New Music: Introducing - Pale Waves

Pop music’s a funny old thing, isn’t it?

Or at least pop music is a funny old thing when it comes down to defining yourself by the bands that really mean something to you and those that don’t.

Take The 1975. They’re a band that seem to mean an awful lot to an increasingly large number of people. They’re an oddity; as a group, they inspire the same sort of obsessive fan base that the likes of Bieber or pre-split Take That had and yet they also have the seal of approval of many critics, music bloggers and the like. Their pretentiously titled (and for the record, I don’t use the word pretentious as a criticism, I love pretentiousness in pop music, otherwise it would be boring) second album I Like It When You Sleep, For You Are So Beautiful Yet So Unaware Of It was a commercial big hitter and found its way onto the Mercury Prize list. They sell out arena sized shows and get very good reviews for them. In an age when new bands are struggling to assert themselves over the deluge of solo artists, The 1975 are succeeding.

Yet they really don’t mean anything to me. They’re one of those acts that I just don’t get. Every music fan has a few of these. I’ve never really got Bob Dylan, Led Zeppelin or more recently Rihanna. It’s not that I dislike any of these artists, they’re just a bit ‘shoulder shrug’ to me. I’ve even seen The 1975 live in the hope of understanding why people adore them, but they didn’t connect. Sure, Love Me, The Sound and Chocolate are all very good radio-friendly if somewhat unoriginal singles, but they don’t grab me in the heart as they clearly do for many. For me their latest album, whilst having moments of some interest, is way too long and becomes a snoozefest by the end. And although it doesn’t have anything to do with the music, I do find Matt Healy a tad annoying – although to be fair the lad does seem to realise it himself: “I’m surprised no one has ever punched me in the face,” he said once. "I am a bit of a knob," he told the Guardian in an interview last year.

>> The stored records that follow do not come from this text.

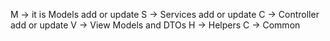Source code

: M -> it is Models add or update
S -> Services add or update
C -> Controller add or update
V -> View Models and DTOs
H -> Helpers
C -> Common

So, when a couple of days ago I heard a new song that sounded remarkably like The 1975 with a female singer the alarm bells began to ring. Why? Because, I discovered that the track was produced by Matt Healy and George Daniel from the band. By rights I shouldn’t like it. But I did. More than that, I loved it. Maybe The 1975 were finally going to win me over, but from an alternative route than their own music. 

The group in question is Manchester reverb and glitter indie-pop quartet Pale Waves, who are Heather Baron-Gracie (vocals, guitar), Ciara Doran (drums), Hugo Silvani (guitar) and Charlie Wood (bass). They've been around for some time now, first under the name Creek before changing to their current moniker, with tracks like Heavenly, The Tide, Dangerous and Lust picking up some traction on blogs from as far back as 2014. Since that time, they’ve signed with Dirty Hit records (home of The 1975 and The Japanese House) deleted those old songs and this week release There’s A Honey as their first official single. It is 100% catchy. Once you’ve heard the “I would give you my body, but am I sure that you want me?” line once it will be lodged in your head all day. A piece of radiant pop that will make your day all the more better.